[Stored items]
>>>>>

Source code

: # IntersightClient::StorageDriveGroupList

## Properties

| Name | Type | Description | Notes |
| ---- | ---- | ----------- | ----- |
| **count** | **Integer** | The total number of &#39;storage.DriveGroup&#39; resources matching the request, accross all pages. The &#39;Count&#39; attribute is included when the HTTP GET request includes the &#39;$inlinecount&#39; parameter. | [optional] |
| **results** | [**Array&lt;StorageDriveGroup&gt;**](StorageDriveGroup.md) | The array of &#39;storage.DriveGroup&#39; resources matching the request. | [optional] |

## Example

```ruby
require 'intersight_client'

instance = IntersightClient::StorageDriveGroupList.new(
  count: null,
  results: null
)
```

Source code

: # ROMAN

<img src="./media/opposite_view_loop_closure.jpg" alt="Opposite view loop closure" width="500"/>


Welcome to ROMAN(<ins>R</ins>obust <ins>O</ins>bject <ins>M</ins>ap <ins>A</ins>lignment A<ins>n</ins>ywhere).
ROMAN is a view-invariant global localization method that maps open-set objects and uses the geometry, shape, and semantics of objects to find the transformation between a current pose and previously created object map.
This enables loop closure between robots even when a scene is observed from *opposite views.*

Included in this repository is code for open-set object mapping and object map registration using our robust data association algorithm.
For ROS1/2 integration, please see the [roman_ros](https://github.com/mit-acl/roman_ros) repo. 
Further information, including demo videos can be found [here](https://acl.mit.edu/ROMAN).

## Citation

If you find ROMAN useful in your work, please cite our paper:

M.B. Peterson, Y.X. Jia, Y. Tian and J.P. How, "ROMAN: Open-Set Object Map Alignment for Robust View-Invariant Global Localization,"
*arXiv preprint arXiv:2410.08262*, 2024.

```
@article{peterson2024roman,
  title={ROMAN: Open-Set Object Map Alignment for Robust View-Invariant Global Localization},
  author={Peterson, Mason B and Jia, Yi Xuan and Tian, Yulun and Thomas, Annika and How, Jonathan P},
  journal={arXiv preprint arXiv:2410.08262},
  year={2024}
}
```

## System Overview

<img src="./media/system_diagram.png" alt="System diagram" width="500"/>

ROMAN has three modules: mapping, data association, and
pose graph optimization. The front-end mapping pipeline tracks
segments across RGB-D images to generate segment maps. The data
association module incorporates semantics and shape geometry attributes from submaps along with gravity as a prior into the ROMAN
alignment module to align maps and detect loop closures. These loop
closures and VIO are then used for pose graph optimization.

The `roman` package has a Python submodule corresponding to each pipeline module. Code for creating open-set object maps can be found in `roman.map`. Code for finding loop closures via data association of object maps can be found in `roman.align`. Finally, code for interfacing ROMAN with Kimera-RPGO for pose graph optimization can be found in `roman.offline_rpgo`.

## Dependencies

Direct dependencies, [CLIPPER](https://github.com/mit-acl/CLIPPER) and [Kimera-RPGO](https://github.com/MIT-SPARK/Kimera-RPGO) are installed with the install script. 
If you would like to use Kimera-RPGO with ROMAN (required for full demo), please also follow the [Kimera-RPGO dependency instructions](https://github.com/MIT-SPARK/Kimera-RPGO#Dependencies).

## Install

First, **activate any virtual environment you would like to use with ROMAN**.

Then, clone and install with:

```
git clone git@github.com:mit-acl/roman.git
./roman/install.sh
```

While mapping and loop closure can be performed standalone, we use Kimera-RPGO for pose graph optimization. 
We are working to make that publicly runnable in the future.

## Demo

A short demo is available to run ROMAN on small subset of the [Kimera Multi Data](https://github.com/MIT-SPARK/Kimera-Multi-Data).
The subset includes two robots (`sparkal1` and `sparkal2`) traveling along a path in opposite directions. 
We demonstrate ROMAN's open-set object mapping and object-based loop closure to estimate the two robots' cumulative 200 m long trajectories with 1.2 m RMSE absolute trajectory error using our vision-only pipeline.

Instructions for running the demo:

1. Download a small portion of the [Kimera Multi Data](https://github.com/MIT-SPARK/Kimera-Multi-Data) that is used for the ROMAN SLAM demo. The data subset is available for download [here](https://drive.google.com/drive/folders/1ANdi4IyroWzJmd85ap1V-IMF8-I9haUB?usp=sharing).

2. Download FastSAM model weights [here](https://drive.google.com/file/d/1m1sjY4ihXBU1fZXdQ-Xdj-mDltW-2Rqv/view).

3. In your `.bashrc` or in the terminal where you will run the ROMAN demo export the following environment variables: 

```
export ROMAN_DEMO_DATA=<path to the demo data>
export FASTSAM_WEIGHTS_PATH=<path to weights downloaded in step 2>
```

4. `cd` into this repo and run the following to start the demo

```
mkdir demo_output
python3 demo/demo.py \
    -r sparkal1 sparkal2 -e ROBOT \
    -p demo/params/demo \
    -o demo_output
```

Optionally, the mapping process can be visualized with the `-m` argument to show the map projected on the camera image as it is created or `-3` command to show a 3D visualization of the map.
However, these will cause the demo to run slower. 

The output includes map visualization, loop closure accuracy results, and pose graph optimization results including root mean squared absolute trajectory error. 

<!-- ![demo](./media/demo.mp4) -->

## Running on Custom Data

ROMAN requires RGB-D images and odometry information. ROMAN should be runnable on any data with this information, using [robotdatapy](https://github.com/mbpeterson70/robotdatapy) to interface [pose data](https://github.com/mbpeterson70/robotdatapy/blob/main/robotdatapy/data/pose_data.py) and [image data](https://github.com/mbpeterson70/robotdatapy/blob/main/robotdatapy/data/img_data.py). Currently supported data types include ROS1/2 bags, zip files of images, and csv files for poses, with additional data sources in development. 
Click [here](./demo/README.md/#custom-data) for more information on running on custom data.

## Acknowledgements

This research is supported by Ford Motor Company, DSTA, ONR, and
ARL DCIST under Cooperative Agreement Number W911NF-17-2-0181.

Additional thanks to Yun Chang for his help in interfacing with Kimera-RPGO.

<<<<<

= EXERCISE PROMPT =
Would you please write out the entries again exactly?

= ANSWER SECTION =
Source code

: # IntersightClient::StorageDriveGroupList

## Properties

| Name | Type | Description | Notes |
| ---- | ---- | ----------- | ----- |
| **count** | **Integer** | The total number of &#39;storage.DriveGroup&#39; resources matching the request, accross all pages. The &#39;Count&#39; attribute is included when the HTTP GET request includes the &#39;$inlinecount&#39; parameter. | [optional] |
| **results** | [**Array&lt;StorageDriveGroup&gt;**](StorageDriveGroup.md) | The array of &#39;storage.DriveGroup&#39; resources matching the request. | [optional] |

## Example

```ruby
require 'intersight_client'

instance = IntersightClient::StorageDriveGroupList.new(
  count: null,
  results: null
)
```

Source code

: # ROMAN

<img src="./media/opposite_view_loop_closure.jpg" alt="Opposite view loop closure" width="500"/>


Welcome to ROMAN(<ins>R</ins>obust <ins>O</ins>bject <ins>M</ins>ap <ins>A</ins>lignment A<ins>n</ins>ywhere).
ROMAN is a view-invariant global localization method that maps open-set objects and uses the geometry, shape, and semantics of objects to find the transformation between a current pose and previously created object map.
This enables loop closure between robots even when a scene is observed from *opposite views.*

Included in this repository is code for open-set object mapping and object map registration using our robust data association algorithm.
For ROS1/2 integration, please see the [roman_ros](https://github.com/mit-acl/roman_ros) repo. 
Further information, including demo videos can be found [here](https://acl.mit.edu/ROMAN).

## Citation

If you find ROMAN useful in your work, please cite our paper:

M.B. Peterson, Y.X. Jia, Y. Tian and J.P. How, "ROMAN: Open-Set Object Map Alignment for Robust View-Invariant Global Localization,"
*arXiv preprint arXiv:2410.08262*, 2024.

```
@article{peterson2024roman,
  title={ROMAN: Open-Set Object Map Alignment for Robust View-Invariant Global Localization},
  author={Peterson, Mason B and Jia, Yi Xuan and Tian, Yulun and Thomas, Annika and How, Jonathan P},
  journal={arXiv preprint arXiv:2410.08262},
  year={2024}
}
```

## System Overview

<img src="./media/system_diagram.png" alt="System diagram" width="500"/>

ROMAN has three modules: mapping, data association, and
pose graph optimization. The front-end mapping pipeline tracks
segments across RGB-D images to generate segment maps. The data
association module incorporates semantics and shape geometry attributes from submaps along with gravity as a prior into the ROMAN
alignment module to align maps and detect loop closures. These loop
closures and VIO are then used for pose graph optimization.

The `roman` package has a Python submodule corresponding to each pipeline module. Code for creating open-set object maps can be found in `roman.map`. Code for finding loop closures via data association of object maps can be found in `roman.align`. Finally, code for interfacing ROMAN with Kimera-RPGO for pose graph optimization can be found in `roman.offline_rpgo`.

## Dependencies

Direct dependencies, [CLIPPER](https://github.com/mit-acl/CLIPPER) and [Kimera-RPGO](https://github.com/MIT-SPARK/Kimera-RPGO) are installed with the install script. 
If you would like to use Kimera-RPGO with ROMAN (required for full demo), please also follow the [Kimera-RPGO dependency instructions](https://github.com/MIT-SPARK/Kimera-RPGO#Dependencies).

## Install

First, **activate any virtual environment you would like to use with ROMAN**.

Then, clone and install with:

```
git clone git@github.com:mit-acl/roman.git
./roman/install.sh
```

While mapping and loop closure can be performed standalone, we use Kimera-RPGO for pose graph optimization. 
We are working to make that publicly runnable in the future.

## Demo

A short demo is available to run ROMAN on small subset of the [Kimera Multi Data](https://github.com/MIT-SPARK/Kimera-Multi-Data).
The subset includes two robots (`sparkal1` and `sparkal2`) traveling along a path in opposite directions. 
We demonstrate ROMAN's open-set object mapping and object-based loop closure to estimate the two robots' cumulative 200 m long trajectories with 1.2 m RMSE absolute trajectory error using our vision-only pipeline.

Instructions for running the demo:

1. Download a small portion of the [Kimera Multi Data](https://github.com/MIT-SPARK/Kimera-Multi-Data) that is used for the ROMAN SLAM demo. The data subset is available for download [here](https://drive.google.com/drive/folders/1ANdi4IyroWzJmd85ap1V-IMF8-I9haUB?usp=sharing).

2. Download FastSAM model weights [here](https://drive.google.com/file/d/1m1sjY4ihXBU1fZXdQ-Xdj-mDltW-2Rqv/view).

3. In your `.bashrc` or in the terminal where you will run the ROMAN demo export the following environment variables: 

```
export ROMAN_DEMO_DATA=<path to the demo data>
export FASTSAM_WEIGHTS_PATH=<path to weights downloaded in step 2>
```

4. `cd` into this repo and run the following to start the demo

```
mkdir demo_output
python3 demo/demo.py \
    -r sparkal1 sparkal2 -e ROBOT \
    -p demo/params/demo \
    -o demo_output
```

Optionally, the mapping process can be visualized with the `-m` argument to show the map projected on the camera image as it is created or `-3` command to show a 3D visualization of the map.
However, these will cause the demo to run slower. 

The output includes map visualization, loop closure accuracy results, and pose graph optimization results including root mean squared absolute trajectory error. 

<!-- ![demo](./media/demo.mp4) -->

## Running on Custom Data

ROMAN requires RGB-D images and odometry information. ROMAN should be runnable on any data with this information, using [robotdatapy](https://github.com/mbpeterson70/robotdatapy) to interface [pose data](https://github.com/mbpeterson70/robotdatapy/blob/main/robotdatapy/data/pose_data.py) and [image data](https://github.com/mbpeterson70/robotdatapy/blob/main/robotdatapy/data/img_data.py). Currently supported data types include ROS1/2 bags, zip files of images, and csv files for poses, with additional data sources in development. 
Click [here](./demo/README.md/#custom-data) for more information on running on custom data.

## Acknowledgements

This research is supported by Ford Motor Company, DSTA, ONR, and
ARL DCIST under Cooperative Agreement Number W911NF-17-2-0181.

Additional thanks to Yun Chang for his help in interfacing with Kimera-RPGO.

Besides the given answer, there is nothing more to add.